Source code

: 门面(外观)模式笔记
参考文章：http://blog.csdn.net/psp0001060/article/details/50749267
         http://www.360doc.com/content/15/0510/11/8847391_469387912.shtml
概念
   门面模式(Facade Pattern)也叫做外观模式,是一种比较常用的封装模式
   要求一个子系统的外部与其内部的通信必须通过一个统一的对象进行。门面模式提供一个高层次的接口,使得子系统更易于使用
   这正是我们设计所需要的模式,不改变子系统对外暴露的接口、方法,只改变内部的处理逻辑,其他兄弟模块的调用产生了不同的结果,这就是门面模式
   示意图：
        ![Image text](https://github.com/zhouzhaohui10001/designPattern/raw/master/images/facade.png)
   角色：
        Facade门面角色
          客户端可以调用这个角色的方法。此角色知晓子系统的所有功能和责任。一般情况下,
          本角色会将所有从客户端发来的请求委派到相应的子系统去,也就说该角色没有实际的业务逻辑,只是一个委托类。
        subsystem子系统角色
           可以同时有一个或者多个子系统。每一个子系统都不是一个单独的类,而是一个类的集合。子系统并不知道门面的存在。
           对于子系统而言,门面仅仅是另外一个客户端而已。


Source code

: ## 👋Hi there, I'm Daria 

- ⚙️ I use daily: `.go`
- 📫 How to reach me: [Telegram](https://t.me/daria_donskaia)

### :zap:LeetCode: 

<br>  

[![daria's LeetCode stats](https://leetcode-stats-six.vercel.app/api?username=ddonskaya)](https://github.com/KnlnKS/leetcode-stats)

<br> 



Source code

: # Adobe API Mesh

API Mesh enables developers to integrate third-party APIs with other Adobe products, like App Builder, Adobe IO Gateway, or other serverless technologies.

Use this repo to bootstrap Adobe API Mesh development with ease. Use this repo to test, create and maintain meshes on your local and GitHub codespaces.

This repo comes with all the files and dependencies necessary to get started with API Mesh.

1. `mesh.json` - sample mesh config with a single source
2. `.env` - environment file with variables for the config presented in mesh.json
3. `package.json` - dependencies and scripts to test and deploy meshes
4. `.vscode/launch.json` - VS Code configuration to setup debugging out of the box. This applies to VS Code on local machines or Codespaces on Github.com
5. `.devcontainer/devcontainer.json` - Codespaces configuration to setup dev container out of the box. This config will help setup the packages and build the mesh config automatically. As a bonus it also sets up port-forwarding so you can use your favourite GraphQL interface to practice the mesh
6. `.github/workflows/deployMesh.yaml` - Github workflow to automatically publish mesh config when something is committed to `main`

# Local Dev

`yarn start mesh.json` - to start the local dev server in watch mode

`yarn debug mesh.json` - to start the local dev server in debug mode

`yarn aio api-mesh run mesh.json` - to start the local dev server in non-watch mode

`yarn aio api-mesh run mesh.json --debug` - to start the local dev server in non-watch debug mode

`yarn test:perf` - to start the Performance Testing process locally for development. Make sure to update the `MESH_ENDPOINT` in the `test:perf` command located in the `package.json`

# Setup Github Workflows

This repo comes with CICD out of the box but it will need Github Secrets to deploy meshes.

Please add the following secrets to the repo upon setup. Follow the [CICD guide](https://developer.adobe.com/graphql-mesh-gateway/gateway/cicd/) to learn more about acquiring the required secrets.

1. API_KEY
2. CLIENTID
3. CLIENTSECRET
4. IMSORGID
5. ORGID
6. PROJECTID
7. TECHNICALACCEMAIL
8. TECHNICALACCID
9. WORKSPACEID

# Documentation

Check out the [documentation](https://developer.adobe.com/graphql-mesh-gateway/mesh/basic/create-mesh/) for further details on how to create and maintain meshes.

****

_What you should do_. From the data above, copy each line with the string "test" in it.

_Solution for this exercise_.
Use this repo to bootstrap Adobe API Mesh development with ease. Use this repo to test, create and maintain meshes on your local and GitHub codespaces.
3. `package.json` - dependencies and scripts to test and deploy meshes
`yarn test:perf` - to start the Performance Testing process locally for development. Make sure to update the `MESH_ENDPOINT` in the `test:perf` command located in the `package.json`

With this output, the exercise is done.